▶ **To do**:
Find every line below where the string "pineapple" shows up, and copy those lines.

[Saved entries]
····················

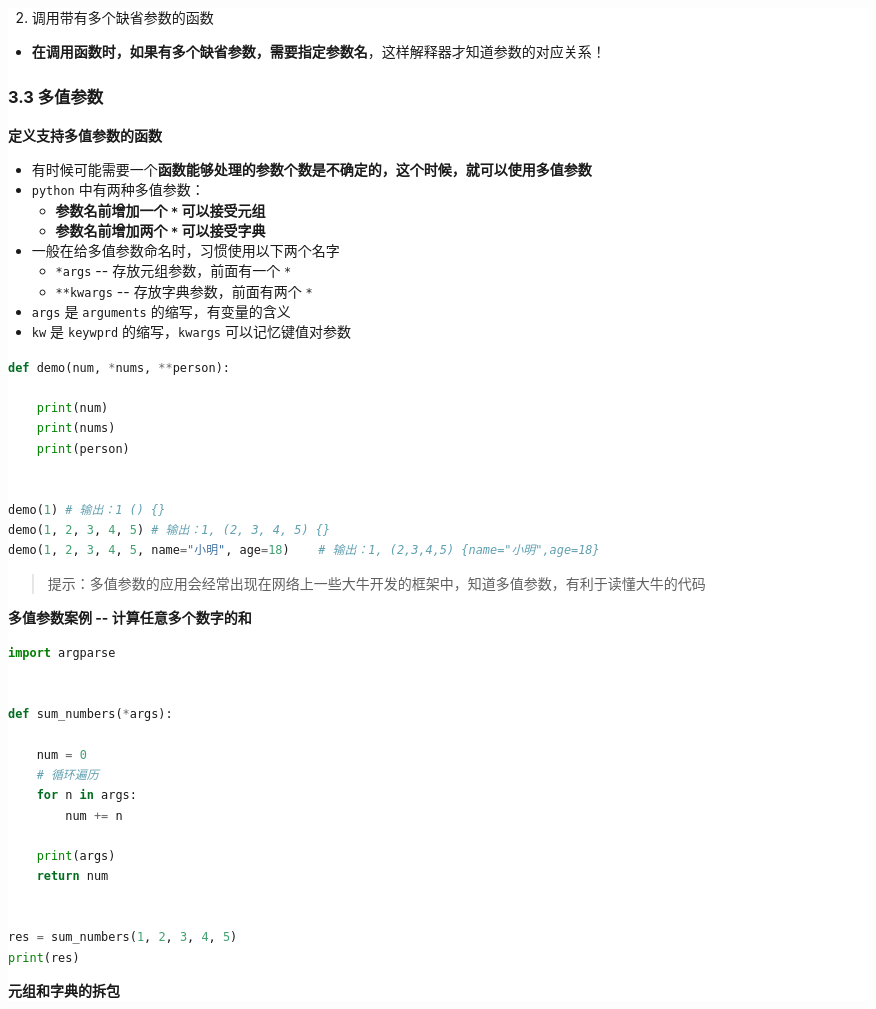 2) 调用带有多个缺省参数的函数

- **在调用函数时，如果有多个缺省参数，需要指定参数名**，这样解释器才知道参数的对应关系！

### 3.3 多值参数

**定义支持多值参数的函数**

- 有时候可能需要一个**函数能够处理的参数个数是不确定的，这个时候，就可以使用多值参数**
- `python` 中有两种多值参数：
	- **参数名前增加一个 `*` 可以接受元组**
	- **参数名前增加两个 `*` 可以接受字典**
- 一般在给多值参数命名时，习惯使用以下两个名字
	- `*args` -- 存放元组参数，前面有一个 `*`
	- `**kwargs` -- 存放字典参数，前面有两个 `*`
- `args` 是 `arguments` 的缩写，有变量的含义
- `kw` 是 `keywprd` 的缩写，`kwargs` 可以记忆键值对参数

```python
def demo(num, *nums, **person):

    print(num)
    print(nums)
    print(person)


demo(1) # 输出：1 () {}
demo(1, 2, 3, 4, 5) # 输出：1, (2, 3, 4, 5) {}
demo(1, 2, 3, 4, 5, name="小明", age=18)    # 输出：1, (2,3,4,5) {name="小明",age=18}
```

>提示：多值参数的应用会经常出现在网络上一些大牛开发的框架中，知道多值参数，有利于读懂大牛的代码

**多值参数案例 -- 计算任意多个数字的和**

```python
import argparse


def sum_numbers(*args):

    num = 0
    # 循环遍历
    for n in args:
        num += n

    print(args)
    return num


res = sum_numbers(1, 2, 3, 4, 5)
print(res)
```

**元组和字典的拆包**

····················

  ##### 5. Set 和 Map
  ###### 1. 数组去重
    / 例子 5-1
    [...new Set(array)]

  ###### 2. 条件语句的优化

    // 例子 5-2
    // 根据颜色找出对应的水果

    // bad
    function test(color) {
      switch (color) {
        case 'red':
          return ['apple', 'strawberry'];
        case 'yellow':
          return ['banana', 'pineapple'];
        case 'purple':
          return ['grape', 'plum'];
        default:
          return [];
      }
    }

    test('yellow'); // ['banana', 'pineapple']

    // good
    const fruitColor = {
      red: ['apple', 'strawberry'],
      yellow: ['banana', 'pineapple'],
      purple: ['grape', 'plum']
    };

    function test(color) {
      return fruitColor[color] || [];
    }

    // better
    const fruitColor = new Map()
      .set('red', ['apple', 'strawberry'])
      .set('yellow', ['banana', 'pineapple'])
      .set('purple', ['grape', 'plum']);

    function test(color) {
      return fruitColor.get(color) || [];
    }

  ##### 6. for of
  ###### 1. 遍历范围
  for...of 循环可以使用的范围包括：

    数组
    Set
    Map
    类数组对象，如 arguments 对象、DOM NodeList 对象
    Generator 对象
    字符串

····················

▶ **Written response**:
          return ['banana', 'pineapple'];
    test('yellow'); // ['banana', 'pineapple']
      yellow: ['banana', 'pineapple'],
      .set('yellow', ['banana', 'pineapple'])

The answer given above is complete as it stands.